__Problem requirements__:
Below are records to be output exactly, every one of them.

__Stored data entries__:
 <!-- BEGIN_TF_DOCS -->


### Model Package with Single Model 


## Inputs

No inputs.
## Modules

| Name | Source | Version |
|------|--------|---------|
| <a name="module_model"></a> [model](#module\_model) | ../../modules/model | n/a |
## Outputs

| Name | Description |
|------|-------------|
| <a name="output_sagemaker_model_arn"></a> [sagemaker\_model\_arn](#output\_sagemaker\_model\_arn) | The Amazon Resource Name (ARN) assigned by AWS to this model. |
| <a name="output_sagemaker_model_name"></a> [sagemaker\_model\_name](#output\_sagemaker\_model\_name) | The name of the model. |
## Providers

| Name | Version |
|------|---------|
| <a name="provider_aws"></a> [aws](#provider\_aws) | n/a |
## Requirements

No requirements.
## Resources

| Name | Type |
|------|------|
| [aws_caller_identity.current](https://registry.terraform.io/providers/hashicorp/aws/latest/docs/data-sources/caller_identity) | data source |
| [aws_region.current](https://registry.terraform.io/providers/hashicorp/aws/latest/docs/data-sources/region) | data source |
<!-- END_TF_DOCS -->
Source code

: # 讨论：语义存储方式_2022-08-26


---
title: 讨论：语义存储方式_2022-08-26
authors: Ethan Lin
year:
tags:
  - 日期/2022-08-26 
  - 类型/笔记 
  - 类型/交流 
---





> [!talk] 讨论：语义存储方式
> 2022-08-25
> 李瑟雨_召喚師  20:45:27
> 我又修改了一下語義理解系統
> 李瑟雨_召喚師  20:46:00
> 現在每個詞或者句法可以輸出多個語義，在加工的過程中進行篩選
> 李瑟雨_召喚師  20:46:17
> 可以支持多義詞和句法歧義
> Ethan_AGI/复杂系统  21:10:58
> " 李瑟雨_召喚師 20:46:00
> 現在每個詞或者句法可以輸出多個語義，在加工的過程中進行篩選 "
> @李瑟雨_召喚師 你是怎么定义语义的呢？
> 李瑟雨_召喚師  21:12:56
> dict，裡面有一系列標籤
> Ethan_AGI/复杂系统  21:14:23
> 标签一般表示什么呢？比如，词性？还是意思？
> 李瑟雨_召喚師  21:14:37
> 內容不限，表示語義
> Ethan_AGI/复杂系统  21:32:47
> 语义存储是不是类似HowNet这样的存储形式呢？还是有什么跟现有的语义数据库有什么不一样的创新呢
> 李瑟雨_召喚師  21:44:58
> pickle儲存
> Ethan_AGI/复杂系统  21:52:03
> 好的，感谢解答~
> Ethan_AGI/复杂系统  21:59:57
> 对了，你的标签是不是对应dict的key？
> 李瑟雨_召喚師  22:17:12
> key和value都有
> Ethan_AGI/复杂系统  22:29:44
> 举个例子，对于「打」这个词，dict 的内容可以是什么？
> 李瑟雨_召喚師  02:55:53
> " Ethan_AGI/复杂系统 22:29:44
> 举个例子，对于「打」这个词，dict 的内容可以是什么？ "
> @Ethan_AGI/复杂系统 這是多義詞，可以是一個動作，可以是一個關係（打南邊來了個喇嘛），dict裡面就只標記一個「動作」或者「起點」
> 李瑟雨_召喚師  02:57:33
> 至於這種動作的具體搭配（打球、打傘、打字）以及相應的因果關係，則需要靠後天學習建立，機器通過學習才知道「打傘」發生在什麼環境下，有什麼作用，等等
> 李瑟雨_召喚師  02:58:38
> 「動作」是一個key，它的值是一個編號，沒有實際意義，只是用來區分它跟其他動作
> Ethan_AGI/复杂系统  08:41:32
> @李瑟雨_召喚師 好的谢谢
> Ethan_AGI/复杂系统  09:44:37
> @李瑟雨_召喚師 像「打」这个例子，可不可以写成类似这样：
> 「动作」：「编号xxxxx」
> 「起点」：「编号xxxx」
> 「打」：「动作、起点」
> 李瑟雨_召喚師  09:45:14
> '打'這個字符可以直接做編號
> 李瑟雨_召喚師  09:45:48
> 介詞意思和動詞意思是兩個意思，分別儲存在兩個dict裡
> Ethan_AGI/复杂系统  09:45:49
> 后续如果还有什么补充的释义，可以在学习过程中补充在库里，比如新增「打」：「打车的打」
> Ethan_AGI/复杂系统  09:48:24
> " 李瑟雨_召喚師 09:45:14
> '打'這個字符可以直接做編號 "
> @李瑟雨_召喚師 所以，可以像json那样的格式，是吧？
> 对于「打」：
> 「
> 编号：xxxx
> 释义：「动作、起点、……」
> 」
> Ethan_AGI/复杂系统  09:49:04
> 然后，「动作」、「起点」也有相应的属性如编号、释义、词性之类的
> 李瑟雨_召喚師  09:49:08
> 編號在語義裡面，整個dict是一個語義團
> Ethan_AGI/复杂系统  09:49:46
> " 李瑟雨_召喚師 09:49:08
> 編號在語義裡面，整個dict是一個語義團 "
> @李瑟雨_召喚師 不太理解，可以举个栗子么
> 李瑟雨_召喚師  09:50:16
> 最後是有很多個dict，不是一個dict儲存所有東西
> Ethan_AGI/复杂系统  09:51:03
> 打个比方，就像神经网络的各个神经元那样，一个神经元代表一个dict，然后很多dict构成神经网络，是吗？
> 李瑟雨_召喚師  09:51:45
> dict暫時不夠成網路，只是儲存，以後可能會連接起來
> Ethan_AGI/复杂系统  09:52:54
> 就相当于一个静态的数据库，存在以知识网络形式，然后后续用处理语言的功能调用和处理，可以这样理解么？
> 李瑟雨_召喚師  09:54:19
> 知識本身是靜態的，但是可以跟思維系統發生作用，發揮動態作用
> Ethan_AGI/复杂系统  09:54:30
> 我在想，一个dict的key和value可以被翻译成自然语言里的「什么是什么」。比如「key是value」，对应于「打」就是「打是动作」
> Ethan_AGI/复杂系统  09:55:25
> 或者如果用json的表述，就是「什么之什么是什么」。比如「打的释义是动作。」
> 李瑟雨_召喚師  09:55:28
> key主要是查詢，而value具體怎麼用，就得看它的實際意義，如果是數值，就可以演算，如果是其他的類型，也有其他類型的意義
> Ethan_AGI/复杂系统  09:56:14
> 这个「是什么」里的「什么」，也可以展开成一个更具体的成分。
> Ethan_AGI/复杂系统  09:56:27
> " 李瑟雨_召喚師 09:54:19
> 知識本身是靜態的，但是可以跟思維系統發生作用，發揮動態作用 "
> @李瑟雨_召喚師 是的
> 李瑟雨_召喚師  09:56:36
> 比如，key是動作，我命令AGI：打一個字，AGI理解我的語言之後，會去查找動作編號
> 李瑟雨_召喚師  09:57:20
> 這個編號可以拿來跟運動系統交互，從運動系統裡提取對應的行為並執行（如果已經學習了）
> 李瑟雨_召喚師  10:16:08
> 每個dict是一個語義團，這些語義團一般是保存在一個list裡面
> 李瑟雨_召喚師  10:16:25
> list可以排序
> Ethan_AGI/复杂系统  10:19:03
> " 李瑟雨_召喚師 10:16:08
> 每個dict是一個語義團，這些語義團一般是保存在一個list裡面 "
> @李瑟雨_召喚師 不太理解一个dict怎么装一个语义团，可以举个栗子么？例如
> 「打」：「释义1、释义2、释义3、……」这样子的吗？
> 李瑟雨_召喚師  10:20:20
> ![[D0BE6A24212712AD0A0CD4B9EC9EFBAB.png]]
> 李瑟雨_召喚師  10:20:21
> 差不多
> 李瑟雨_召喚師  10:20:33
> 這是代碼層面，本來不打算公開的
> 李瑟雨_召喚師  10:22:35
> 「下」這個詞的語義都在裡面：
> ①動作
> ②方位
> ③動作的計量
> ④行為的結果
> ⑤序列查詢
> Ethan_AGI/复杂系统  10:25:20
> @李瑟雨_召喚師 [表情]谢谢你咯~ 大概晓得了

__Result of the task__:
 <!-- BEGIN_TF_DOCS -->


### Model Package with Single Model 


## Inputs

No inputs.
## Modules

| Name | Source | Version |
|------|--------|---------|
| <a name="module_model"></a> [model](#module\_model) | ../../modules/model | n/a |
## Outputs

| Name | Description |
|------|-------------|
| <a name="output_sagemaker_model_arn"></a> [sagemaker\_model\_arn](#output\_sagemaker\_model\_arn) | The Amazon Resource Name (ARN) assigned by AWS to this model. |
| <a name="output_sagemaker_model_name"></a> [sagemaker\_model\_name](#output\_sagemaker\_model\_name) | The name of the model. |
## Providers

| Name | Version |
|------|---------|
| <a name="provider_aws"></a> [aws](#provider\_aws) | n/a |
## Requirements

No requirements.
## Resources

| Name | Type |
|------|------|
| [aws_caller_identity.current](https://registry.terraform.io/providers/hashicorp/aws/latest/docs/data-sources/caller_identity) | data source |
| [aws_region.current](https://registry.terraform.io/providers/hashicorp/aws/latest/docs/data-sources/region) | data source |
<!-- END_TF_DOCS -->
Source code

: # 讨论：语义存储方式_2022-08-26


---
title: 讨论：语义存储方式_2022-08-26
authors: Ethan Lin
year:
tags:
  - 日期/2022-08-26 
  - 类型/笔记 
  - 类型/交流 
---





> [!talk] 讨论：语义存储方式
> 2022-08-25
> 李瑟雨_召喚師  20:45:27
> 我又修改了一下語義理解系統
> 李瑟雨_召喚師  20:46:00
> 現在每個詞或者句法可以輸出多個語義，在加工的過程中進行篩選
> 李瑟雨_召喚師  20:46:17
> 可以支持多義詞和句法歧義
> Ethan_AGI/复杂系统  21:10:58
> " 李瑟雨_召喚師 20:46:00
> 現在每個詞或者句法可以輸出多個語義，在加工的過程中進行篩選 "
> @李瑟雨_召喚師 你是怎么定义语义的呢？
> 李瑟雨_召喚師  21:12:56
> dict，裡面有一系列標籤
> Ethan_AGI/复杂系统  21:14:23
> 标签一般表示什么呢？比如，词性？还是意思？
> 李瑟雨_召喚師  21:14:37
> 內容不限，表示語義
> Ethan_AGI/复杂系统  21:32:47
> 语义存储是不是类似HowNet这样的存储形式呢？还是有什么跟现有的语义数据库有什么不一样的创新呢
> 李瑟雨_召喚師  21:44:58
> pickle儲存
> Ethan_AGI/复杂系统  21:52:03
> 好的，感谢解答~
> Ethan_AGI/复杂系统  21:59:57
> 对了，你的标签是不是对应dict的key？
> 李瑟雨_召喚師  22:17:12
> key和value都有
> Ethan_AGI/复杂系统  22:29:44
> 举个例子，对于「打」这个词，dict 的内容可以是什么？
> 李瑟雨_召喚師  02:55:53
> " Ethan_AGI/复杂系统 22:29:44
> 举个例子，对于「打」这个词，dict 的内容可以是什么？ "
> @Ethan_AGI/复杂系统 這是多義詞，可以是一個動作，可以是一個關係（打南邊來了個喇嘛），dict裡面就只標記一個「動作」或者「起點」
> 李瑟雨_召喚師  02:57:33
> 至於這種動作的具體搭配（打球、打傘、打字）以及相應的因果關係，則需要靠後天學習建立，機器通過學習才知道「打傘」發生在什麼環境下，有什麼作用，等等
> 李瑟雨_召喚師  02:58:38
> 「動作」是一個key，它的值是一個編號，沒有實際意義，只是用來區分它跟其他動作
> Ethan_AGI/复杂系统  08:41:32
> @李瑟雨_召喚師 好的谢谢
> Ethan_AGI/复杂系统  09:44:37
> @李瑟雨_召喚師 像「打」这个例子，可不可以写成类似这样：
> 「动作」：「编号xxxxx」
> 「起点」：「编号xxxx」
> 「打」：「动作、起点」
> 李瑟雨_召喚師  09:45:14
> '打'這個字符可以直接做編號
> 李瑟雨_召喚師  09:45:48
> 介詞意思和動詞意思是兩個意思，分別儲存在兩個dict裡
> Ethan_AGI/复杂系统  09:45:49
> 后续如果还有什么补充的释义，可以在学习过程中补充在库里，比如新增「打」：「打车的打」
> Ethan_AGI/复杂系统  09:48:24
> " 李瑟雨_召喚師 09:45:14
> '打'這個字符可以直接做編號 "
> @李瑟雨_召喚師 所以，可以像json那样的格式，是吧？
> 对于「打」：
> 「
> 编号：xxxx
> 释义：「动作、起点、……」
> 」
> Ethan_AGI/复杂系统  09:49:04
> 然后，「动作」、「起点」也有相应的属性如编号、释义、词性之类的
> 李瑟雨_召喚師  09:49:08
> 編號在語義裡面，整個dict是一個語義團
> Ethan_AGI/复杂系统  09:49:46
> " 李瑟雨_召喚師 09:49:08
> 編號在語義裡面，整個dict是一個語義團 "
> @李瑟雨_召喚師 不太理解，可以举个栗子么
> 李瑟雨_召喚師  09:50:16
> 最後是有很多個dict，不是一個dict儲存所有東西
> Ethan_AGI/复杂系统  09:51:03
> 打个比方，就像神经网络的各个神经元那样，一个神经元代表一个dict，然后很多dict构成神经网络，是吗？
> 李瑟雨_召喚師  09:51:45
> dict暫時不夠成網路，只是儲存，以後可能會連接起來
> Ethan_AGI/复杂系统  09:52:54
> 就相当于一个静态的数据库，存在以知识网络形式，然后后续用处理语言的功能调用和处理，可以这样理解么？
> 李瑟雨_召喚師  09:54:19
> 知識本身是靜態的，但是可以跟思維系統發生作用，發揮動態作用
> Ethan_AGI/复杂系统  09:54:30
> 我在想，一个dict的key和value可以被翻译成自然语言里的「什么是什么」。比如「key是value」，对应于「打」就是「打是动作」
> Ethan_AGI/复杂系统  09:55:25
> 或者如果用json的表述，就是「什么之什么是什么」。比如「打的释义是动作。」
> 李瑟雨_召喚師  09:55:28
> key主要是查詢，而value具體怎麼用，就得看它的實際意義，如果是數值，就可以演算，如果是其他的類型，也有其他類型的意義
> Ethan_AGI/复杂系统  09:56:14
> 这个「是什么」里的「什么」，也可以展开成一个更具体的成分。
> Ethan_AGI/复杂系统  09:56:27
> " 李瑟雨_召喚師 09:54:19
> 知識本身是靜態的，但是可以跟思維系統發生作用，發揮動態作用 "
> @李瑟雨_召喚師 是的
> 李瑟雨_召喚師  09:56:36
> 比如，key是動作，我命令AGI：打一個字，AGI理解我的語言之後，會去查找動作編號
> 李瑟雨_召喚師  09:57:20
> 這個編號可以拿來跟運動系統交互，從運動系統裡提取對應的行為並執行（如果已經學習了）
> 李瑟雨_召喚師  10:16:08
> 每個dict是一個語義團，這些語義團一般是保存在一個list裡面
> 李瑟雨_召喚師  10:16:25
> list可以排序
> Ethan_AGI/复杂系统  10:19:03
> " 李瑟雨_召喚師 10:16:08
> 每個dict是一個語義團，這些語義團一般是保存在一個list裡面 "
> @李瑟雨_召喚師 不太理解一个dict怎么装一个语义团，可以举个栗子么？例如
> 「打」：「释义1、释义2、释义3、……」这样子的吗？
> 李瑟雨_召喚師  10:20:20
> ![[D0BE6A24212712AD0A0CD4B9EC9EFBAB.png]]
> 李瑟雨_召喚師  10:20:21
> 差不多
> 李瑟雨_召喚師  10:20:33
> 這是代碼層面，本來不打算公開的
> 李瑟雨_召喚師  10:22:35
> 「下」這個詞的語義都在裡面：
> ①動作
> ②方位
> ③動作的計量
> ④行為的結果
> ⑤序列查詢
> Ethan_AGI/复杂系统  10:25:20
> @李瑟雨_召喚師 [表情]谢谢你咯~ 大概晓得了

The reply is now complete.